Bit-shifting left and discarding bits

Question

Let's consider the function (one of possible implementations of it) which would zero out right N bits of an unsigned short value (or any other unsigned integral type). The possible implementation could look like following:

template<unsigned int shift>
unsigned short zero_right(unsigned short arg) {
  using type = unsigned short;

  constexpr type mask = ~(type(0));
  constexpr type right_zeros = mask << shift; // <-- error here
  return arg & right_zeros;
}

int check() {
  return zero_right<4>(16);
}

With this code, all compilers I have access to complain, in one way or another, about possible overflow. CLang is the most explicit one, with following clear message:

error: implicit conversion from 'int' to 'const type' (aka 'const unsigned short') changes value from 1048560 to 65520 [-Werror,-Wconstant-conversion]

This code looks well defined and clear as day to me, yet when 3 compilers complain, I am becoming very nervous. Am I missing something here? Is there really a chance something fishy is happening?

P.S. While alternative implementations of zeriong out left X bits might be welcome and interesting, the primary focus of this question is of validity of code as posted.

@TavianBarnes, they can't be promoted to signed ints for unsigned arguments. — SergeyA, Apr 28 '16 at 21:01
Not what you are asking, but something you may want to be aware of (and don't guard against) is that if you left shift an unsigned integer by 'n' bits where 'n' is >= the number of bits in the type you shift, then that's Undefined Behaviour. — Jesper Juhl, Apr 28 '16 at 21:06
@SergeyA But that is still the problem: thew result of `<<` is int, not short. Converting the result of `mask << shift` back to `type` before assignment makes the error go away. — Mr Lister, Apr 28 '16 at 21:07
@JesperJuhl, I have this covered, just didn't want to overcumber the question. — SergeyA, Apr 28 '16 at 21:07
@MrLister, I'd rather not 'make the error go away' with implicit cast. In my view, this code is either right or wrong without the cast :) — SergeyA, Apr 28 '16 at 21:08
@SergeyA Turns out I was right in the first place.

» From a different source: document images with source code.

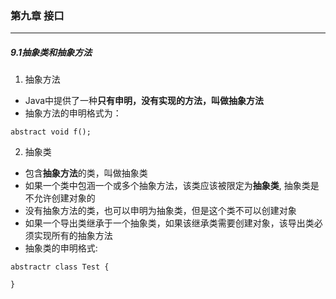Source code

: ### 第九章   接口 ###
--------------------------


##### 9.1抽象类和抽象方法  
1. 抽象方法  
* Java中提供了一种**只有申明，没有实现的方法，叫做抽象方法**  
* 抽象方法的申明格式为：  
```
abstract void f();
```

2. 抽象类  
* 包含**抽象方法**的类，叫做抽象类  
* 如果一个类中包涵一个或多个抽象方法，该类应该被限定为**抽象类**, 抽象类是不允许创建对象的    
* 没有抽象方法的类，也可以申明为抽象类，但是这个类不可以创建对象  
* 如果一个导出类继承于一个抽象类，如果该继承类需要创建对象，该导出类必须实现所有的抽象方法 
* 抽象类的申明格式:  
```
abstractr class Test {

}
```
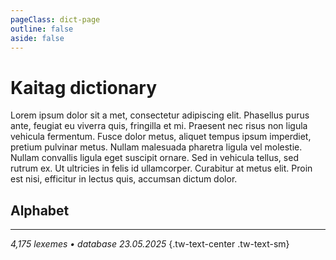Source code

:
 ```yaml
---
pageClass: dict-page
outline: false
aside: false
---
```


# Kaitag dictionary

Lorem ipsum dolor sit a met, consectetur adipiscing elit. Phasellus purus ante, feugiat eu viverra quis, fringilla et mi. Praesent nec risus non ligula vehicula fermentum. Fusce dolor metus, aliquet tempus ipsum imperdiet, pretium pulvinar metus. Nullam malesuada pharetra ligula vel molestie. Nullam convallis ligula eget suscipit ornare. Sed in vehicula tellus, sed rutrum ex. Ut ultricies in felis id ullamcorper. Curabitur at metus elit. Proin est nisi, efficitur in lectus quis, accumsan dictum dolor.

<script setup>
const alphabet = [
    'а', 'б', 'в', 'г', 'ғ', 'д', 'е', 'ж', 'з', 'и', 'й',
    'к', 'кк', 'кь', 'ҡ', 'ҡҡ', 'ҡь', 'л', 'м', 'н',
    'о', 'п', 'пп', 'пь', 'р', 'с', 'т', 'тт', 'ть',
    'у', 'х', 'ҳ', 'ц', 'цц', 'ць', 'ч', 'чч', 'чь',
    'ш', 'ь', 'ъ', 'я'
];
const empty = ['о', 'ъ'];
</script>

## Alphabet

<div class='letters'>
    <template v-for="l in alphabet">
        <a v-if="!empty.includes(l)" :href='"#_"+l'>{{ l }}</a>
        <span v-else >{{ l }}</span>
    </template>
</div>

<!--@include: ./words_1.md-->
<!--@include: ./words_2.md-->
<!--@include: ./words_3.md-->

---

*4,175 lexemes • database 23.05.2025* {.tw-text-center .tw-text-sm}

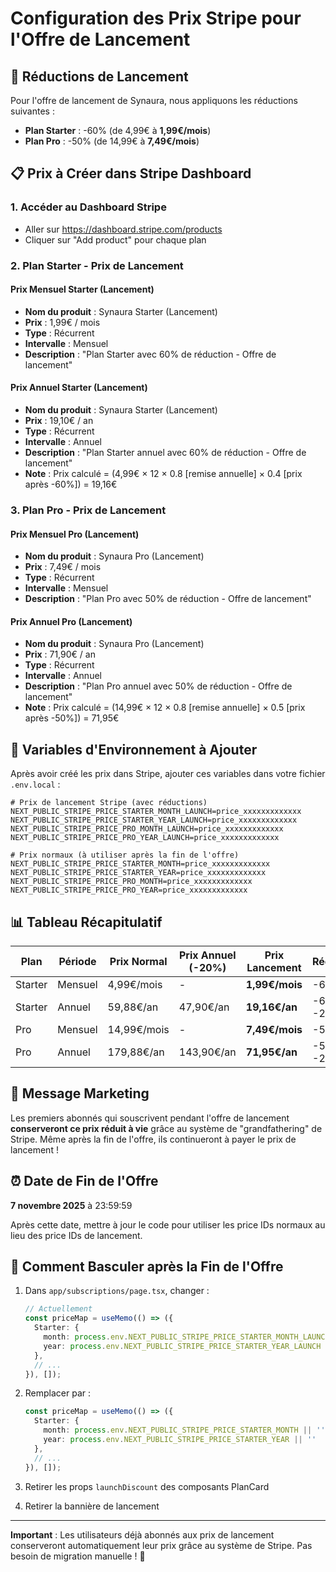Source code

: # Configuration des Prix Stripe pour l'Offre de Lancement

## 🎉 Réductions de Lancement

Pour l'offre de lancement de Synaura, nous appliquons les réductions suivantes :

- **Plan Starter** : -60% (de 4,99€ à **1,99€/mois**)
- **Plan Pro** : -50% (de 14,99€ à **7,49€/mois**)

## 📋 Prix à Créer dans Stripe Dashboard

### 1. Accéder au Dashboard Stripe
- Aller sur https://dashboard.stripe.com/products
- Cliquer sur "Add product" pour chaque plan

### 2. Plan Starter - Prix de Lancement

#### Prix Mensuel Starter (Lancement)
- **Nom du produit** : Synaura Starter (Lancement)
- **Prix** : 1,99€ / mois
- **Type** : Récurrent
- **Intervalle** : Mensuel
- **Description** : "Plan Starter avec 60% de réduction - Offre de lancement"

#### Prix Annuel Starter (Lancement)
- **Nom du produit** : Synaura Starter (Lancement)
- **Prix** : 19,10€ / an
- **Type** : Récurrent
- **Intervalle** : Annuel
- **Description** : "Plan Starter annuel avec 60% de réduction - Offre de lancement"
- **Note** : Prix calculé = (4,99€ × 12 × 0.8 [remise annuelle] × 0.4 [prix après -60%]) = 19,16€

### 3. Plan Pro - Prix de Lancement

#### Prix Mensuel Pro (Lancement)
- **Nom du produit** : Synaura Pro (Lancement)
- **Prix** : 7,49€ / mois
- **Type** : Récurrent
- **Intervalle** : Mensuel
- **Description** : "Plan Pro avec 50% de réduction - Offre de lancement"

#### Prix Annuel Pro (Lancement)
- **Nom du produit** : Synaura Pro (Lancement)
- **Prix** : 71,90€ / an
- **Type** : Récurrent
- **Intervalle** : Annuel
- **Description** : "Plan Pro annuel avec 50% de réduction - Offre de lancement"
- **Note** : Prix calculé = (14,99€ × 12 × 0.8 [remise annuelle] × 0.5 [prix après -50%]) = 71,95€

## 🔑 Variables d'Environnement à Ajouter

Après avoir créé les prix dans Stripe, ajouter ces variables dans votre fichier `.env.local` :

```env
# Prix de lancement Stripe (avec réductions)
NEXT_PUBLIC_STRIPE_PRICE_STARTER_MONTH_LAUNCH=price_xxxxxxxxxxxxx
NEXT_PUBLIC_STRIPE_PRICE_STARTER_YEAR_LAUNCH=price_xxxxxxxxxxxxx
NEXT_PUBLIC_STRIPE_PRICE_PRO_MONTH_LAUNCH=price_xxxxxxxxxxxxx
NEXT_PUBLIC_STRIPE_PRICE_PRO_YEAR_LAUNCH=price_xxxxxxxxxxxxx

# Prix normaux (à utiliser après la fin de l'offre)
NEXT_PUBLIC_STRIPE_PRICE_STARTER_MONTH=price_xxxxxxxxxxxxx
NEXT_PUBLIC_STRIPE_PRICE_STARTER_YEAR=price_xxxxxxxxxxxxx
NEXT_PUBLIC_STRIPE_PRICE_PRO_MONTH=price_xxxxxxxxxxxxx
NEXT_PUBLIC_STRIPE_PRICE_PRO_YEAR=price_xxxxxxxxxxxxx
```

## 📊 Tableau Récapitulatif

| Plan | Période | Prix Normal | Prix Annuel (-20%) | Prix Lancement | Réduction | Économie/an |
|------|---------|-------------|-------------------|----------------|-----------|-------------|
| Starter | Mensuel | 4,99€/mois | - | **1,99€/mois** | -60% | 36€/an |
| Starter | Annuel | 59,88€/an | 47,90€/an | **19,16€/an** | -60% + -20% | 40,72€/an |
| Pro | Mensuel | 14,99€/mois | - | **7,49€/mois** | -50% | 89,40€/an |
| Pro | Annuel | 179,88€/an | 143,90€/an | **71,95€/an** | -50% + -20% | 107,93€/an |

## 🎯 Message Marketing

Les premiers abonnés qui souscrivent pendant l'offre de lancement **conserveront ce prix réduit à vie** grâce au système de "grandfathering" de Stripe. Même après la fin de l'offre, ils continueront à payer le prix de lancement !

## ⏰ Date de Fin de l'Offre

**7 novembre 2025** à 23:59:59

Après cette date, mettre à jour le code pour utiliser les price IDs normaux au lieu des price IDs de lancement.

## 🔄 Comment Basculer après la Fin de l'Offre

1. Dans `app/subscriptions/page.tsx`, changer :
   ```typescript
   // Actuellement
   const priceMap = useMemo(() => ({
     Starter: { 
       month: process.env.NEXT_PUBLIC_STRIPE_PRICE_STARTER_MONTH_LAUNCH || '', 
       year: process.env.NEXT_PUBLIC_STRIPE_PRICE_STARTER_YEAR_LAUNCH || '' 
     },
     // ...
   }), []);
   ```

2. Remplacer par :
   ```typescript
   const priceMap = useMemo(() => ({
     Starter: { 
       month: process.env.NEXT_PUBLIC_STRIPE_PRICE_STARTER_MONTH || '', 
       year: process.env.NEXT_PUBLIC_STRIPE_PRICE_STARTER_YEAR || '' 
     },
     // ...
   }), []);
   ```

3. Retirer les props `launchDiscount` des composants PlanCard
4. Retirer la bannière de lancement

---

**Important** : Les utilisateurs déjà abonnés aux prix de lancement conserveront automatiquement leur prix grâce au système de Stripe. Pas besoin de migration manuelle ! 🎁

In `mask << shift`, mask is promoted to `signed int` and the type of `shift` doesn't affect that. — Tavian Barnes, Apr 28 '16 at 21:13
@TavianBarnes, from cppreference: `For unsigned and positive a, the value of a << b is the value of a * 2b, reduced modulo maximum value of the return type plus 1...` - doesn't say it is promoted to signed. — SergeyA, Apr 28 '16 at 21:15
@SergeyA cppreference also says "The return type is the type of the left operand **after integral promotions.**" (emphasis mine) — Mr Lister, Apr 28 '16 at 21:17

score 3 · Answer 1 · edited Jun 20 '20 at 09:12

3

From the C++11 Standard:

5.8 Shift operators [expr.shift]

1 ...

The operands shall be of integral or unscoped enumeration type and integral promotions are performed. The type of the result is that of the promoted left operand.

The expression

mask << shift;

is evaluated after integral promotion is applied to mask. Hence, it evaluates to 1048560 if sizeof(unsigned short) is 2, which explains the message from clang.

One way to avoid the overflow problem is to right shift first before performing a left shift, and move that to a function of its own.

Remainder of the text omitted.